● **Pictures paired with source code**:
━━━━━━━━━━━━━━━━━━━━━━━━━━━━━━
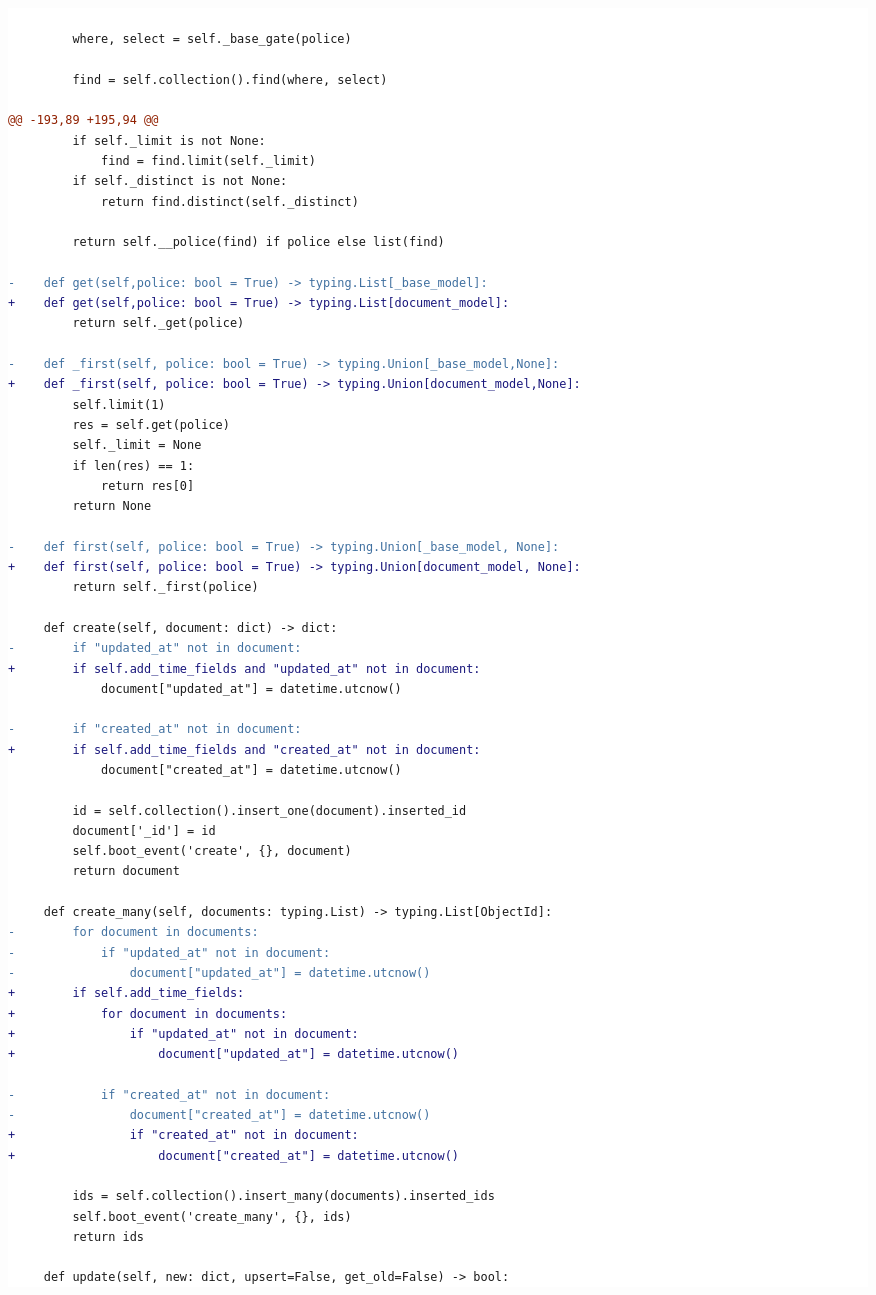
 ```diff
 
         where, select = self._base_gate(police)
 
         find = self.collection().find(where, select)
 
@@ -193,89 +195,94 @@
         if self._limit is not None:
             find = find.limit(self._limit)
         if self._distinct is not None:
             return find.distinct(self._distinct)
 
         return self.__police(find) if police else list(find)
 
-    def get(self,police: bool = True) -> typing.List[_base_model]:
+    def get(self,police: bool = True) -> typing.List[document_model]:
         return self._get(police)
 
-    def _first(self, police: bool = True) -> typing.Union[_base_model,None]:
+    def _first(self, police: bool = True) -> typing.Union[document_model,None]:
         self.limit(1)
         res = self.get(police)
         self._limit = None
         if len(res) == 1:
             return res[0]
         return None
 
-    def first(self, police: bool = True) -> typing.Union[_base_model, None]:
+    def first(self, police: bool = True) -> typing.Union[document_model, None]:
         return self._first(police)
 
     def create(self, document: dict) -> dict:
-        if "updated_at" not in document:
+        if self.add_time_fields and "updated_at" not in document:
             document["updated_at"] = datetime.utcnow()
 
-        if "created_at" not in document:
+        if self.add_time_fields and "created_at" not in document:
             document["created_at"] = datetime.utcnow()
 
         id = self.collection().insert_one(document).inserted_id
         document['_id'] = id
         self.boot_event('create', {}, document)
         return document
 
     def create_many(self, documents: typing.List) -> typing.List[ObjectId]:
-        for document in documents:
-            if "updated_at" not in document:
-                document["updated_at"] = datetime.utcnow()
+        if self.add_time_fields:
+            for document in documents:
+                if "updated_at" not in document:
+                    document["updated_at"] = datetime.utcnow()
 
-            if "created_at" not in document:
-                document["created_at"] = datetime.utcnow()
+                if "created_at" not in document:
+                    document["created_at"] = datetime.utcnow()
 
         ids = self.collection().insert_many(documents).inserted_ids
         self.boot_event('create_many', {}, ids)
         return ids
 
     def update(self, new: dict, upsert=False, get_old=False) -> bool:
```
━━━━━━━━━━━━━━━━━━━━━━━━━━━━━━
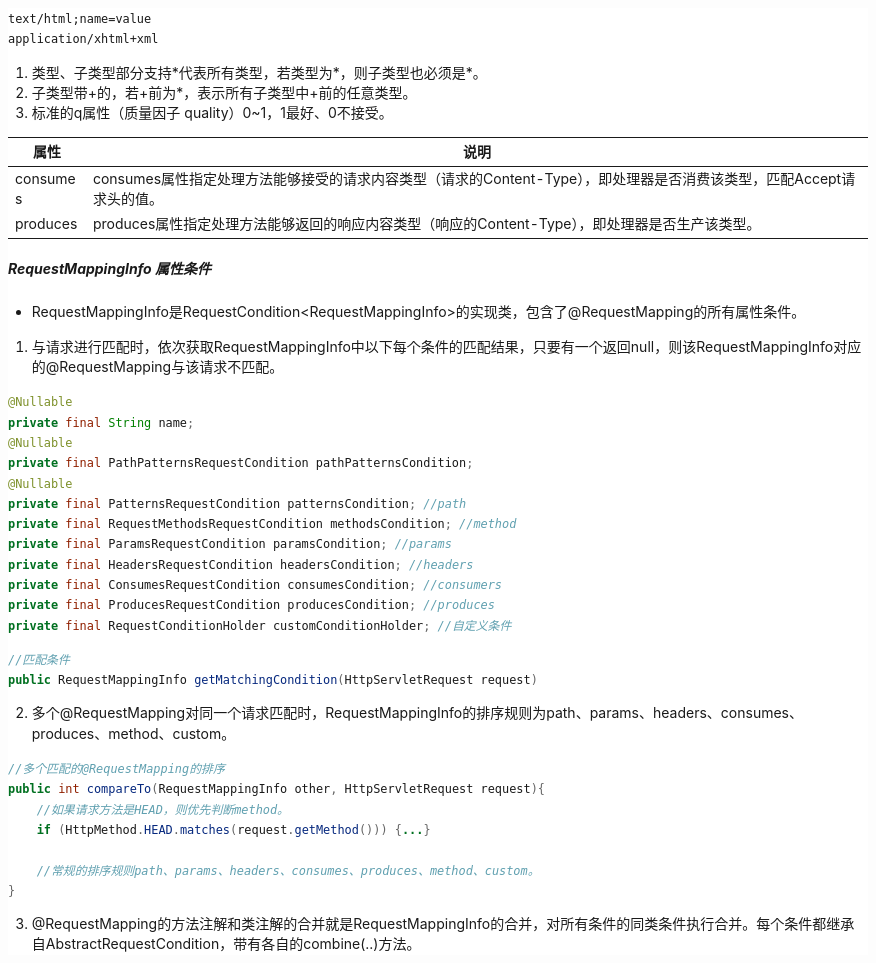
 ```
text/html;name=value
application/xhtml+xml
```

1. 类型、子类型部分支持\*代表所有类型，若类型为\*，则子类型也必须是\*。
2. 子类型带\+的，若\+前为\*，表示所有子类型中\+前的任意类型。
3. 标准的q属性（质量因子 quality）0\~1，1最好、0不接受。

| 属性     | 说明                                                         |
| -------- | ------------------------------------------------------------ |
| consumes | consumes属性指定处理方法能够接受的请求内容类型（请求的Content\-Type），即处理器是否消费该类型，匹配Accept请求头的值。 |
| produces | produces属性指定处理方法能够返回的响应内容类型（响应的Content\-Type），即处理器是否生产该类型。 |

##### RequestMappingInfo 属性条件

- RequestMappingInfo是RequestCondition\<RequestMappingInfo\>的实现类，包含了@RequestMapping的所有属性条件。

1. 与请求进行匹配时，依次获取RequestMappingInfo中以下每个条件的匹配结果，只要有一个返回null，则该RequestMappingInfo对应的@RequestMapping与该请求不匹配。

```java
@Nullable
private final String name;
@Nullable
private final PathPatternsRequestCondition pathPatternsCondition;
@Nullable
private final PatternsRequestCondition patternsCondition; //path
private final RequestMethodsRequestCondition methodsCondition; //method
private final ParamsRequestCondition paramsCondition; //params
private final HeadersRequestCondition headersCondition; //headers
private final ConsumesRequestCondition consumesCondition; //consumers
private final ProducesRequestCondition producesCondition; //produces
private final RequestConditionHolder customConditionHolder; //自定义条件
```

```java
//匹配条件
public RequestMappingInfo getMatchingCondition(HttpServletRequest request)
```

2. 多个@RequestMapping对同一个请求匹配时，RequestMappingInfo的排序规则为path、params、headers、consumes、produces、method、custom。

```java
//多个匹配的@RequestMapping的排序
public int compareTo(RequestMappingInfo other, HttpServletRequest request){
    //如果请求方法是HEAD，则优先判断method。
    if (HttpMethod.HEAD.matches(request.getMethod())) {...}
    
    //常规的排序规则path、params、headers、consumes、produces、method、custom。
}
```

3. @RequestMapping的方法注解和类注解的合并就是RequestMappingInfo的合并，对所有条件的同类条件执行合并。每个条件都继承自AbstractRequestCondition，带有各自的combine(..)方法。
━━━━━━━━━━━━━━━━━━━━━━━━━━━━━━
● **TASK REQUIREMENTS**:
Among the lines above, please count those that contain the string "produces" and write the number by itself.

● **RESPONSE BOX**:
4